In May 2003 the United States, Canada and Argentina filed trade complaints against the European Union (EU) at the World Trade Organization (WTO). The complaints argued that the EU had essentially suspended the approval of GM foods since October 1998, and that this has prevented GM food products manufactured in the United States, Canada and Argentina from being imported into the EU.
The WTO issued its interim ruling on February 7, 2006, and found that the EU and six of its member states had violated international trade rules by barring entry to GM crops and foods. However, this ruling could yet have far wider implications.
Shortly prior to the filing of the three GM trade complaints an obscure international committee, the ad hoc Codex Intergovernmental Task Force on Foods Derived from Biotechnology, had submitted reports to the Codex Alimentarius Commission, in March 2002 and March 2003, recommending the adoption of four global guidelines it had drawn up regarding GM foods. An FAO/WHO-sponsored body, the Codex Alimentarius Commission subsequently met in Rome, Italy, in July 2003, and adopted these four guidelines as new global standards.
Because of the existence of these guidelines it was always possible that the EU would lose the three GM trade dispute cases.

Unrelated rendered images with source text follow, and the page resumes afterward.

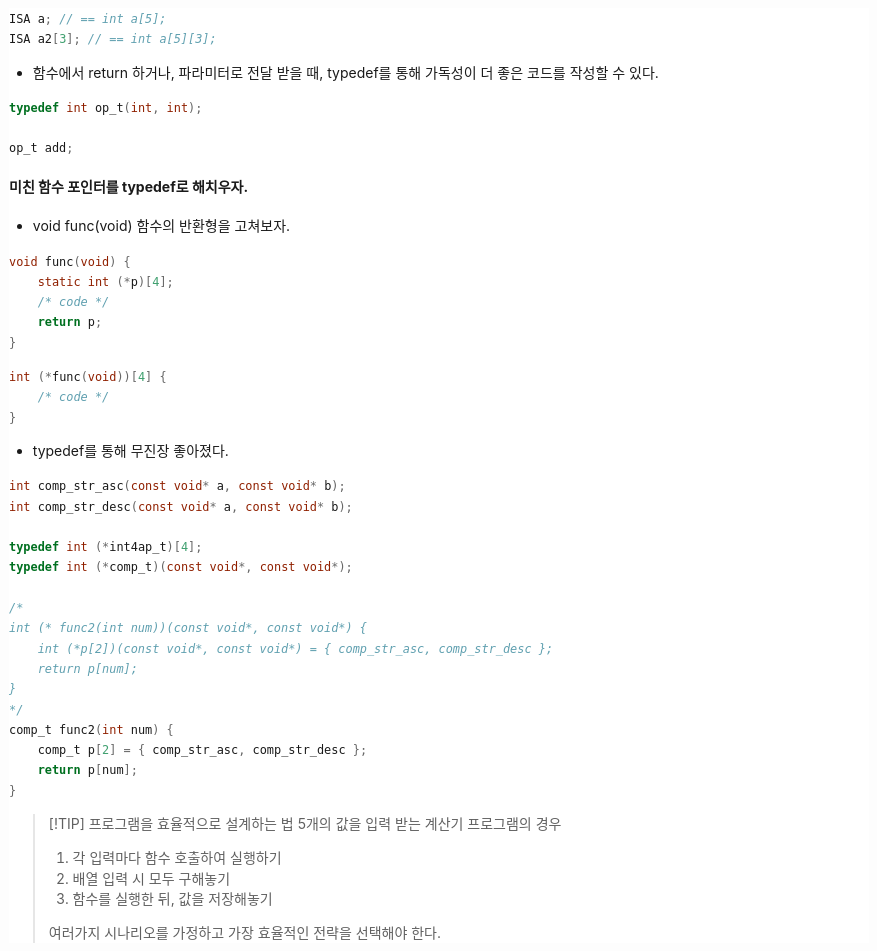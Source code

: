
 ```c
ISA a; // == int a[5];
ISA a2[3]; // == int a[5][3];
```
- 함수에서 return 하거나, 파라미터로 전달 받을 때, typedef를 통해 가독성이 더 좋은 코드를 작성할 수 있다.
```c
typedef int op_t(int, int);

op_t add;
```
#### 미친 함수 포인터를 typedef로 해치우자.
- void func(void) 함수의 반환형을 고쳐보자.
```c
void func(void) {
	static int (*p)[4];
	/* code */
	return p;
}
```

```c
int (*func(void))[4] {
	/* code */
}
```
- typedef를 통해 무진장 좋아졌다.
```c
int comp_str_asc(const void* a, const void* b);
int comp_str_desc(const void* a, const void* b);

typedef int (*int4ap_t)[4];
typedef int (*comp_t)(const void*, const void*);

/*
int (* func2(int num))(const void*, const void*) {
	int (*p[2])(const void*, const void*) = { comp_str_asc, comp_str_desc };
	return p[num];
}
*/
comp_t func2(int num) {
	comp_t p[2] = { comp_str_asc, comp_str_desc };
	return p[num];
}
```

> [!TIP] 프로그램을 효율적으로 설계하는 법
> 5개의 값을 입력 받는 계산기 프로그램의 경우
> 
> 1) 각 입력마다 함수 호출하여 실행하기
> 2) 배열 입력 시 모두 구해놓기
> 3) 함수를 실행한 뒤, 값을 저장해놓기
>
>여러가지 시나리오를 가정하고 가장 효율적인 전략을 선택해야 한다.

The WTO has increasingly been using Codex texts as the benchmark when ruling on international trade disputes, and, as such, we believe that the WTO's ruling on GM foods could have profound implications regarding the future enforcement of the Codex Guidelines for Vitamin and Mineral Food Supplements.
The Codex Guidelines for Vitamin and Mineral Food Supplements were adopted by the Codex Alimentarius Commission in July 2005, and threaten, in time, to enforce tight restrictions upon the availability and dosages of vitamin and mineral supplements in all countries that are members of the WTO. Nevertheless, it is notable that many consumers, particularly in the United States, do not yet appreciate the reality of this danger.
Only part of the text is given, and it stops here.